• **Directions for this task**:
Only lines with the word "Called" belong in the answer; copy them from the records below.

Dataset entries
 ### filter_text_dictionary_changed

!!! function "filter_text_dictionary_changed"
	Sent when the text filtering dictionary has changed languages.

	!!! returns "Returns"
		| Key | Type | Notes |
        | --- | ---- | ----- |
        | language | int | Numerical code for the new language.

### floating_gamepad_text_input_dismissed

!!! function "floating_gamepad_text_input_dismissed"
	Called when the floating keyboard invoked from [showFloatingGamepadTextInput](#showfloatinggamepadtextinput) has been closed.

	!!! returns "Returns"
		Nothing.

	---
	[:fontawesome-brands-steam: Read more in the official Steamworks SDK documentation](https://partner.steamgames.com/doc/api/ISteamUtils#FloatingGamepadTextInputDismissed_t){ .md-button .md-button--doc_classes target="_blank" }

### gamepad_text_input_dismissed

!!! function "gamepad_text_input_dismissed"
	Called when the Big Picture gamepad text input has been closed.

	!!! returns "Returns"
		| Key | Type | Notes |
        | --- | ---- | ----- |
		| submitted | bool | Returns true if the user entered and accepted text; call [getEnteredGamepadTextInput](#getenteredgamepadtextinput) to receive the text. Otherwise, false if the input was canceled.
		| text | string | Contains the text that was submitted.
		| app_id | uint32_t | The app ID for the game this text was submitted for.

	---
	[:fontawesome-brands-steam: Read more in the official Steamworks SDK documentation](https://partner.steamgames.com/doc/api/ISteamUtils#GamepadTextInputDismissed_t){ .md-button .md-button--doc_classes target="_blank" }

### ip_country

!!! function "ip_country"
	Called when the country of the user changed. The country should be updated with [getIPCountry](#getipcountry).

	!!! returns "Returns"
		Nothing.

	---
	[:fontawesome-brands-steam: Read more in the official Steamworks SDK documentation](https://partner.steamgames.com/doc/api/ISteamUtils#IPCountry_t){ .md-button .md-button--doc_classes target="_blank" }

• **Answer for the task**:
	Called when the floating keyboard invoked from [showFloatingGamepadTextInput](#showfloatinggamepadtextinput) has been closed.
	Called when the Big Picture gamepad text input has been closed.
	Called when the country of the user changed. The country should be updated with [getIPCountry](#getipcountry).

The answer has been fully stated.